If you are anything like me, stubborn, independent and want everything when i want it, then im sure asking for help from anyone has always been a hard thing for you as it has been with me. This became very apparent to me once i had a baby, i expected it to come easy, that i would be able to manage on my own no problems.
I was planning on still working from home, as well as helping my husband with his business and was excited at the prospect of being a perfect housewife and mother. The plan was to work in the home office during the day while the baby slept, after all i had been told that all a newborn baby does is eat, poop and sleep then in between feeds i would also attend to the house stuff, cooking, cleaning, washing all that fun stuff ( can you believe i was actually excited to do this). My goal was to have everything done with dinner on the table by 6pm for my loving, supportive, hard working hubby.
You can imagine my frustration when at 2.30 in the afternoons i was still in my pyjamas, hair a mess, smelling of spew, boobs sore my eyes bulging out of my head and a baby that just did not like to sleep. I think my biggest mistake before going into this parenting gig was i had such high expectations of myself of being able to manage everything and be in control of everything, those of you with kids will understand this completely… you just have no control over a newborn baby. It will do what it will do and all you can do is jump on for the ride and appreciate every sleepless night and accept every day that is wasted, after all these beings we call babies are time wasters whether we like to admit it.

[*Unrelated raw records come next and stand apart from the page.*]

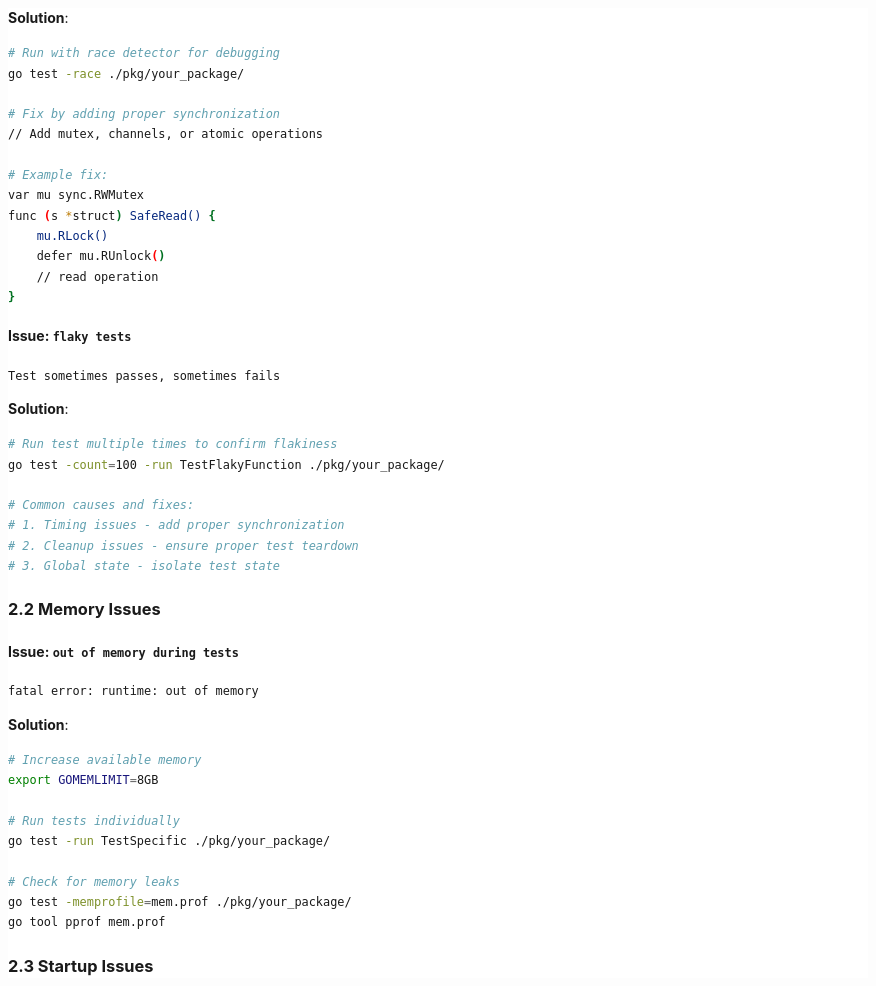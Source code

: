 **Solution**:
```bash
# Run with race detector for debugging
go test -race ./pkg/your_package/

# Fix by adding proper synchronization
// Add mutex, channels, or atomic operations

# Example fix:
var mu sync.RWMutex
func (s *struct) SafeRead() {
    mu.RLock()
    defer mu.RUnlock()
    // read operation
}
```

#### Issue: `flaky tests`
```bash
Test sometimes passes, sometimes fails
```

**Solution**:
```bash
# Run test multiple times to confirm flakiness
go test -count=100 -run TestFlakyFunction ./pkg/your_package/

# Common causes and fixes:
# 1. Timing issues - add proper synchronization
# 2. Cleanup issues - ensure proper test teardown
# 3. Global state - isolate test state
```

### 2.2 Memory Issues

#### Issue: `out of memory during tests`
```bash
fatal error: runtime: out of memory
```

**Solution**:
```bash
# Increase available memory
export GOMEMLIMIT=8GB

# Run tests individually
go test -run TestSpecific ./pkg/your_package/

# Check for memory leaks
go test -memprofile=mem.prof ./pkg/your_package/
go tool pprof mem.prof
```

### 2.3 Startup Issues
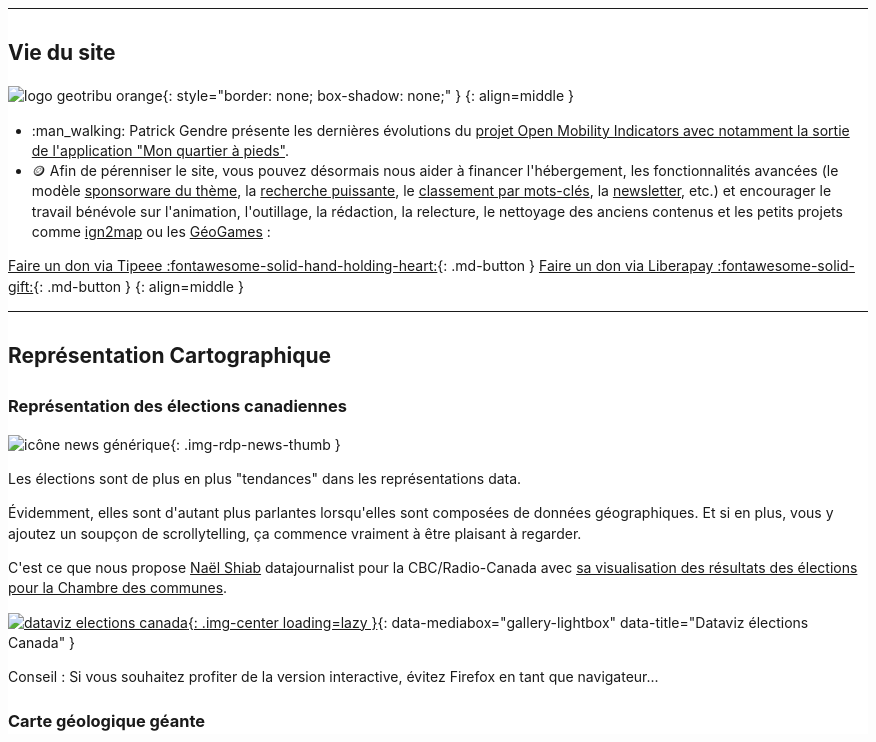 ----

## Vie du site

![logo geotribu orange](https://cdn.geotribu.fr/img/internal/charte/geotribu_logo_rectangle_384x80.png "logo geotribu orange"){: style="border: none; box-shadow: none;" }
{: align=middle }

- :man_walking: Patrick Gendre présente les dernières évolutions du [projet Open Mobility Indicators avec notamment la sortie de l'application "Mon quartier à pieds"](/articles/2021/2021-12-10_openmobilityindicators/).
- :coin: Afin de pérenniser le site, vous pouvez désormais nous aider à financer l'hébergement, les fonctionnalités avancées (le modèle [sponsorware du thème](https://squidfunk.github.io/mkdocs-material/insiders/), la [recherche puissante](/?q=geotribu*), le [classement par mots-clés](/tags/), la [newsletter](/newsletter/signup/), etc.) et encourager le travail bénévole sur l'animation, l'outillage, la rédaction, la relecture, le nettoyage des anciens contenus et les petits projets comme [ign2map](/articles/2021/2021-02-15_ignfr2map_carte_liens_IGN_open-data_7_etapes/) ou les [GéoGames](https://geotribu.github.io/geogames/) :

[Faire un don via Tipeee :fontawesome-solid-hand-holding-heart:](https://fr.tipeee.com/geotribu/){: .md-button }
[Faire un don via Liberapay :fontawesome-solid-gift:](https://liberapay.com/Geotribu/){: .md-button }
{: align=middle }

----

## Représentation Cartographique

### Représentation des élections canadiennes

![icône news générique](https://cdn.geotribu.fr/img/internal/icons-rdp-news/news.png "News"){: .img-rdp-news-thumb }

Les élections sont de plus en plus "tendances" dans les représentations data.

Évidemment, elles sont d'autant plus parlantes lorsqu'elles sont composées de données géographiques.
Et si en plus, vous y ajoutez un soupçon de scrollytelling, ça commence vraiment à être plaisant à regarder.

C'est ce que nous propose [Naël Shiab](https://twitter.com/NaelShiab) datajournalist pour la CBC/Radio-Canada avec [sa visualisation des résultats des élections pour la Chambre des communes](https://ici.radio-canada.ca/info/2021/elections-federales/resultats-cartes-vainqueur-perdant-partis-circonscriptions/).

[![dataviz elections canada](https://cdn.geotribu.fr/img/articles-blog-rdp/dataviz_elections_canada.png  "Dataviz élections Canada"){: .img-center loading=lazy }](https://cdn.geotribu.fr/img/articles-blog-rdp/dataviz_elections_canada.png "Dataviz élections Canada"){: data-mediabox="gallery-lightbox" data-title="Dataviz élections Canada" }

Conseil : Si vous souhaitez profiter de la version interactive, évitez Firefox en tant que navigateur...

### Carte géologique géante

Coming from a broken relationship with my own mother, it has always been on my conscience the sort of relationship i would have with my own children therefor i wanted to do everything myself, not rely on anyone else apart from my husband but if im totally honest, it doesn’t matter how great you are everyone needs help. I was lucky enough not to be diagnosed with post natal depression but i can completely understand how easy it is for some women to head down that path. The whole ” shaking the baby” syndrome, yep can understand that now also. Don’t worry i didn’t shake the baby but those times when all they do is cry and you don’t know what wrong with them at the time shaking seems like a pretty good idea at the time. It was those times i needed to take a deep breath and realize that this baby was relying on me to fix what ever problem it had so even though shaking the baby may have made me felt better at the time, it’s never the option to solve the problem. If you are or ever felt like this, it’s ok you are not alone. It doesn’t mean your a bad mum, it simply means that help might be just what you need to get through some of those tough days and night.
My help came in the way of Karitane. A clinic that helped with settling and sleeping issues. Simple yet effective techniques had me returning home 4 days later more confident and a much happier mum with a much more relaxed bub. When i was refered to go to Karitane, part of me felt like i had failed as a mum, that this place was my last resort to make things right and to succeed at this new job but now my feelings have changed. I feel proud to have stood up and asked for help. This has made be a better mum and set me on the right path to being the best mum i can be, whoever that might be.
Its only now nearly 5 months on that i am relaxed (most of the time) and really am starting to enjoy motherhood. Oh and dinner is on the table around 6pm some nights, and washing might stay there for a day or 2 and im OK with that.
So please ask for help, take that offer of someone hanging out your washing or making you that coffee, it’s those little things that can make all the difference.